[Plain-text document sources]
*-*-*

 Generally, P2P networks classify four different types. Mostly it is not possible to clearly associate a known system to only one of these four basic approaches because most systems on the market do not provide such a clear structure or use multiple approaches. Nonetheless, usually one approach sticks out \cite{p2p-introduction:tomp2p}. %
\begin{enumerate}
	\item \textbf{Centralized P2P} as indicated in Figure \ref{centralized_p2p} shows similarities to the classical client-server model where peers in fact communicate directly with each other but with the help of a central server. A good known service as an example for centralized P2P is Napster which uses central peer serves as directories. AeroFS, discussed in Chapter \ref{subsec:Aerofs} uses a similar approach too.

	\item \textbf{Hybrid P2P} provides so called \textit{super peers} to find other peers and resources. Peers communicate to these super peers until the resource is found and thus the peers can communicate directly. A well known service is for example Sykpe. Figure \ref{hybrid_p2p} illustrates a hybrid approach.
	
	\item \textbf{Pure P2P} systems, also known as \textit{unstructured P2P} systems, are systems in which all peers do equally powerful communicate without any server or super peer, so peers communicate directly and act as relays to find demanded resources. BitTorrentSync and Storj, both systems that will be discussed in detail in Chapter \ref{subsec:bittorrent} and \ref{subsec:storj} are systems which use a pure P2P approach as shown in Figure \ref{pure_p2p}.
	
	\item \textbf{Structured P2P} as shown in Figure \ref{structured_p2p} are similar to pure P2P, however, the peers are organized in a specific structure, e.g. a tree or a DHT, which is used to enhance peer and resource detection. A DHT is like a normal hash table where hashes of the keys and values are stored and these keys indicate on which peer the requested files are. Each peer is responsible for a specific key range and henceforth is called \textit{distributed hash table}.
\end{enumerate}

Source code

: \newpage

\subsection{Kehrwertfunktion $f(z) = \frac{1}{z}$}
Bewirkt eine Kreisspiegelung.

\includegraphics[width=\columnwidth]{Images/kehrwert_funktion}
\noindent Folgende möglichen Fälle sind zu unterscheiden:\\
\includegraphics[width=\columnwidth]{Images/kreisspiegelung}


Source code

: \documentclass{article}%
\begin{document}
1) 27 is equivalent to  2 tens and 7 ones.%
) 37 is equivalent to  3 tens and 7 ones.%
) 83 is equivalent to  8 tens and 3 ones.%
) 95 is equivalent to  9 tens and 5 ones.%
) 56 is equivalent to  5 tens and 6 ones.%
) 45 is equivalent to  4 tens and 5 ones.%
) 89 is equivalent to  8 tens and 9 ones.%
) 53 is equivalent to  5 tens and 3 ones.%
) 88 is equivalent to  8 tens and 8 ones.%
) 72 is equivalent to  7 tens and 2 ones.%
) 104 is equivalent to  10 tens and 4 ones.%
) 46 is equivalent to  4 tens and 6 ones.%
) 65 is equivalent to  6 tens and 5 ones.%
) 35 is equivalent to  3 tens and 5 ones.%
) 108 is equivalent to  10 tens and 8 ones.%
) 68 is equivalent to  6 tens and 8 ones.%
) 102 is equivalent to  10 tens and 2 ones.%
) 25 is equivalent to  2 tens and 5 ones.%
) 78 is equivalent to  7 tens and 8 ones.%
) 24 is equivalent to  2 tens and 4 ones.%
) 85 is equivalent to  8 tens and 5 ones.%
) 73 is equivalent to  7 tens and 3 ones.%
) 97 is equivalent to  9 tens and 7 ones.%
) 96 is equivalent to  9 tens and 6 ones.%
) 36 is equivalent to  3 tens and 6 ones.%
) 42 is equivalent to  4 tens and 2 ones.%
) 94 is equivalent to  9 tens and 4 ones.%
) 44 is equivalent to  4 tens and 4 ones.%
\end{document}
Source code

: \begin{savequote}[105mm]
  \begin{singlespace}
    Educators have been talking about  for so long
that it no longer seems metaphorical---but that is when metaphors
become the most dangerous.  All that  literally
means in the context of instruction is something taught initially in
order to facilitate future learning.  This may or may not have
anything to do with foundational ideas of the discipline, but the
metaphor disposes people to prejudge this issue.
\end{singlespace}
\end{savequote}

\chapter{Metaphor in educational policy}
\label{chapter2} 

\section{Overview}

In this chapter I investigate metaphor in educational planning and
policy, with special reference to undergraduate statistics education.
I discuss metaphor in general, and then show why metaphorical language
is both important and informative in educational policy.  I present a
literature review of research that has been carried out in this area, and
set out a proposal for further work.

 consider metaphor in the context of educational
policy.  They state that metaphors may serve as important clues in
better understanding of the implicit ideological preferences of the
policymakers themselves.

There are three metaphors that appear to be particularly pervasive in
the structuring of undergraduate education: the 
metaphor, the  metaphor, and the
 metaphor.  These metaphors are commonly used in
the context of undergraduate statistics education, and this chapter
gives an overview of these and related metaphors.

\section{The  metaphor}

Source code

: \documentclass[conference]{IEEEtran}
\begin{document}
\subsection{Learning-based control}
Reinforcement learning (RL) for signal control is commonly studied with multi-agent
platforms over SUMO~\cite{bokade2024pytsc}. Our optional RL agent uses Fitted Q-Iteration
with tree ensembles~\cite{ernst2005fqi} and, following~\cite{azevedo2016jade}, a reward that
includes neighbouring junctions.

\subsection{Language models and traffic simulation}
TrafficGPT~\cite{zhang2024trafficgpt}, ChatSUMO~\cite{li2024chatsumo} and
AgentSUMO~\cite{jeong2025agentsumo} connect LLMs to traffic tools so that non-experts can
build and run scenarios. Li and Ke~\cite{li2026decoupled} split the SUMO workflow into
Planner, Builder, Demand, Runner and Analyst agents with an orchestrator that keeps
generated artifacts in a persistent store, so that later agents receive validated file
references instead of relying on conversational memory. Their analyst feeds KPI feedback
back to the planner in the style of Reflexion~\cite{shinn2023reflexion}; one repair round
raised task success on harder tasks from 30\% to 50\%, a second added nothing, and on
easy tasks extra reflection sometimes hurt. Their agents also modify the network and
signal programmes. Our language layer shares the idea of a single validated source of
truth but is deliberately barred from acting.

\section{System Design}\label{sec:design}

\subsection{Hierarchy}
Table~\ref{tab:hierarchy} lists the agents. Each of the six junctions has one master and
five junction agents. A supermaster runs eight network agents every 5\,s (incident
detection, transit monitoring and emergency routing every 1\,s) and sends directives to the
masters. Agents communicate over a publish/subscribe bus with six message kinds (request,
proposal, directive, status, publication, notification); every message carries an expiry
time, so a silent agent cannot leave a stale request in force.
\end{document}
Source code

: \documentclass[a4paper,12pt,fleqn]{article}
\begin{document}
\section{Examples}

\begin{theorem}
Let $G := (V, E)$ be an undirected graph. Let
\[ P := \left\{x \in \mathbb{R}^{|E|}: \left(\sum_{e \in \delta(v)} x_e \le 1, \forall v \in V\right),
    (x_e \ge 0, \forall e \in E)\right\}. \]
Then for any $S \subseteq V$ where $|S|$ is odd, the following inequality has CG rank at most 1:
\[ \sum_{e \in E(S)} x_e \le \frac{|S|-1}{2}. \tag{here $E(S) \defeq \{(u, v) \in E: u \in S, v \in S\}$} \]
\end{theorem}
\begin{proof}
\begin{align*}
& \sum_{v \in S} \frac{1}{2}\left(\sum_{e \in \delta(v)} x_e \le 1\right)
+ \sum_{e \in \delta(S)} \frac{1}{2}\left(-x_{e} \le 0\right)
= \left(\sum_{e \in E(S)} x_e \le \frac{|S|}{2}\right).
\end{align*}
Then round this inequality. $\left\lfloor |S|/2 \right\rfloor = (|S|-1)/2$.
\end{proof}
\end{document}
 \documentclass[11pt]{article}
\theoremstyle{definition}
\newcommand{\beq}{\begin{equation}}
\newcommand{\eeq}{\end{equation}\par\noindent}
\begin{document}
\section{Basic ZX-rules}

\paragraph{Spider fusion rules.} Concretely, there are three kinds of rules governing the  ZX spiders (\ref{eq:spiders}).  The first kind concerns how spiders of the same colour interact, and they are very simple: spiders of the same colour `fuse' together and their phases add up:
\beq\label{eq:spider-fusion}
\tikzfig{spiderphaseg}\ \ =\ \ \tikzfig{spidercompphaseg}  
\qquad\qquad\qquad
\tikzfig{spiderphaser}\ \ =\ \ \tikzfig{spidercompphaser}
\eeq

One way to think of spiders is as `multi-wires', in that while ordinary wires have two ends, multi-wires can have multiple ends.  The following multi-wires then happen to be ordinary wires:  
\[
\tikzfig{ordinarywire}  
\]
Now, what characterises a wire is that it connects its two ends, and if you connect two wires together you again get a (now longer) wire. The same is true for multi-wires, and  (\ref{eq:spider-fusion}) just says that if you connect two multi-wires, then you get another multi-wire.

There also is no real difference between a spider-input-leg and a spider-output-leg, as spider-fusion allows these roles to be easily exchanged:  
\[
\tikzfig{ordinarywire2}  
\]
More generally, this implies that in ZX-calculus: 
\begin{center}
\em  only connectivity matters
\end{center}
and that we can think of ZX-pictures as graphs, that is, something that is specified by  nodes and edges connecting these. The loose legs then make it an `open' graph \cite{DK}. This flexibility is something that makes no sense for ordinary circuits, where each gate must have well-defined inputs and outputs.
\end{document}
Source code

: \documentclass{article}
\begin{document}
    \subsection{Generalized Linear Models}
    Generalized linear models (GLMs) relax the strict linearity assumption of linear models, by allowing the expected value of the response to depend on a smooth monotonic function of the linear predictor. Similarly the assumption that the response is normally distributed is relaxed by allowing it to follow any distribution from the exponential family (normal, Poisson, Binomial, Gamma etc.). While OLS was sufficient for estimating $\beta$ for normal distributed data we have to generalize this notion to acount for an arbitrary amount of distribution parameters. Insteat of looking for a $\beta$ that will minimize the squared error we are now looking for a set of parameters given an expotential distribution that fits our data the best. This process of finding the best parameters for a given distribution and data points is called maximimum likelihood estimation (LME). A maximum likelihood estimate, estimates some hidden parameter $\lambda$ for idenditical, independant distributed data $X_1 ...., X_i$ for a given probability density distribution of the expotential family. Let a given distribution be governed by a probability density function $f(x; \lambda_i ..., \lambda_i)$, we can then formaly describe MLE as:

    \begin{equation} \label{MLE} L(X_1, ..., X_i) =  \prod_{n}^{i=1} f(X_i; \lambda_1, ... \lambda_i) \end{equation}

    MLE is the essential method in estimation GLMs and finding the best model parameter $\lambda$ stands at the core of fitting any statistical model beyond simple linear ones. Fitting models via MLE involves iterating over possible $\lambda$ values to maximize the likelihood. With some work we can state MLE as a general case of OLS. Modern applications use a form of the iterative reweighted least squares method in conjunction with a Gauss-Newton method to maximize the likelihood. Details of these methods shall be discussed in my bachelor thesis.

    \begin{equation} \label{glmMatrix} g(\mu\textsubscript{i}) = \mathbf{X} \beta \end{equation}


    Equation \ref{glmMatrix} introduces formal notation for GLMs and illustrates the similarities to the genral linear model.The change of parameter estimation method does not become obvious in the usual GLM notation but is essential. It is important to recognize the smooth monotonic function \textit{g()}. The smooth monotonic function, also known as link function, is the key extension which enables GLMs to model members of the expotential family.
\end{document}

*-*-*

* [WHAT IS REQUIRED] This task calls for the number of lines in the entries that contain the string "metaphors", with no accompanying text.

* [OUTPUT OF THE EXERCISE] 5